There are some ingredients, like vermiculite, that are available from other countries, but they’re not approved for horticulture use. There are also questions about heavy metals as well as asbestos fibers in it. Everything we had before was coming from a place that was certified asbestos and heavy metal free, so when the mine closed we looked for other places to get it, and it just was not available. So unfortunately, vermiculite has now become a thing of the past for the growing media market. Some of the changes we’ve seen with the supply chain — there has been a lot more scrambling and figuring out how to keep costs down.

Even when wood fiber was introduced, it was marketed as a replacement for perlite because it became so expensive. Well, you can’t use an organic ingredient to replace a mineral ingredient; they don’t work the same way. But it was a lot cheaper for growers to look at wood fiber. Some growers tried it; some loved it, some hated it.

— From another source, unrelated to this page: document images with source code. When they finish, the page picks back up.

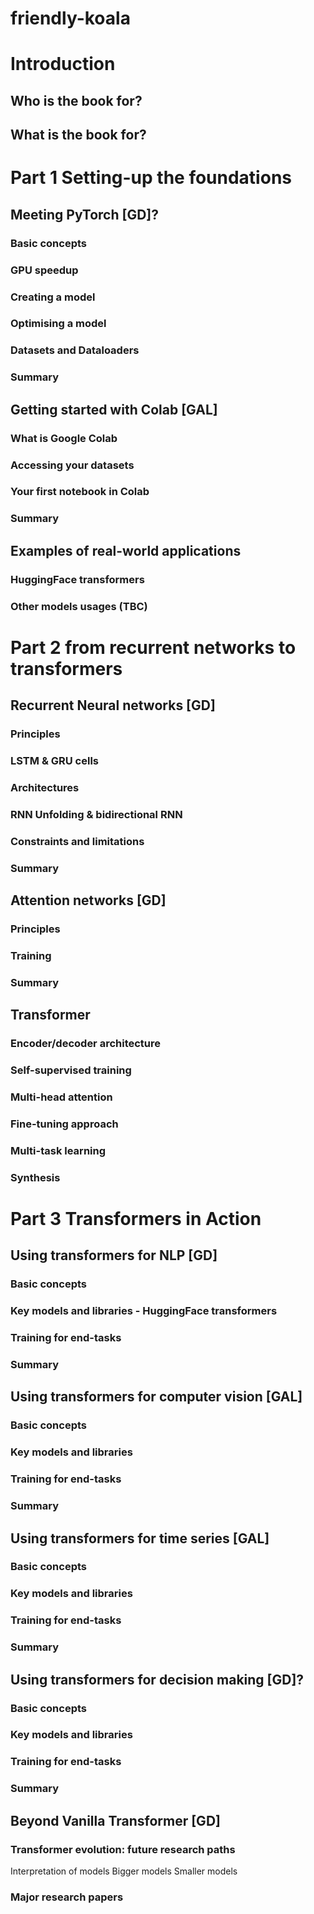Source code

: # friendly-koala

# Introduction
## Who is the book for?
## What is the book for?


# Part 1 Setting-up the foundations

## Meeting PyTorch [GD]?

### Basic concepts 
### GPU speedup
### Creating a model
### Optimising a model
### Datasets and Dataloaders
### Summary

## Getting started with Colab [GAL]
### What is Google Colab
### Accessing your datasets
### Your first notebook in Colab
### Summary

## Examples of real-world applications
### HuggingFace transformers
### Other models usages (TBC)

# Part 2 from recurrent networks to transformers

## Recurrent Neural networks [GD]
### Principles
### LSTM & GRU cells
### Architectures
### RNN Unfolding & bidirectional RNN
### Constraints and limitations
### Summary

## Attention networks [GD]
### Principles
### Training
### Summary

## Transformer 
### Encoder/decoder architecture
### Self-supervised training
### Multi-head attention
### Fine-tuning approach
### Multi-task learning
### Synthesis

# Part 3 Transformers in Action

## Using transformers for NLP [GD]
### Basic concepts 
### Key models and libraries - HuggingFace transformers 
### Training for end-tasks
### Summary

## Using transformers for computer vision [GAL]
### Basic concepts 
### Key models and libraries
### Training for end-tasks
### Summary

## Using transformers for time series [GAL]
### Basic concepts 
### Key models and libraries
### Training for end-tasks
### Summary

## Using transformers for decision making [GD]?
### Basic concepts 
### Key models and libraries
### Training for end-tasks
### Summary

## Beyond Vanilla Transformer [GD]
### Transformer evolution: future research paths
Interpretation of models
Bigger models
Smaller models
### Major research papers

In research, there are some new things for different types of growing media related to edible crops in controlled environmental agriculture (CEA). It’s much different than conventional growing systems because they’re growing in different types of systems and containers. These operations are food-producing factories, with crops packaged at their facility and going to your table with many of the packages saying, “Ready to eat.” Because of this, producers have strict requirements. They’re looking at products that are free of heavy metals and they’re concerned about human pathogens, things like salmonella, E. coli and listeria. These operations are using all next-generation growing media that are for specialized applications.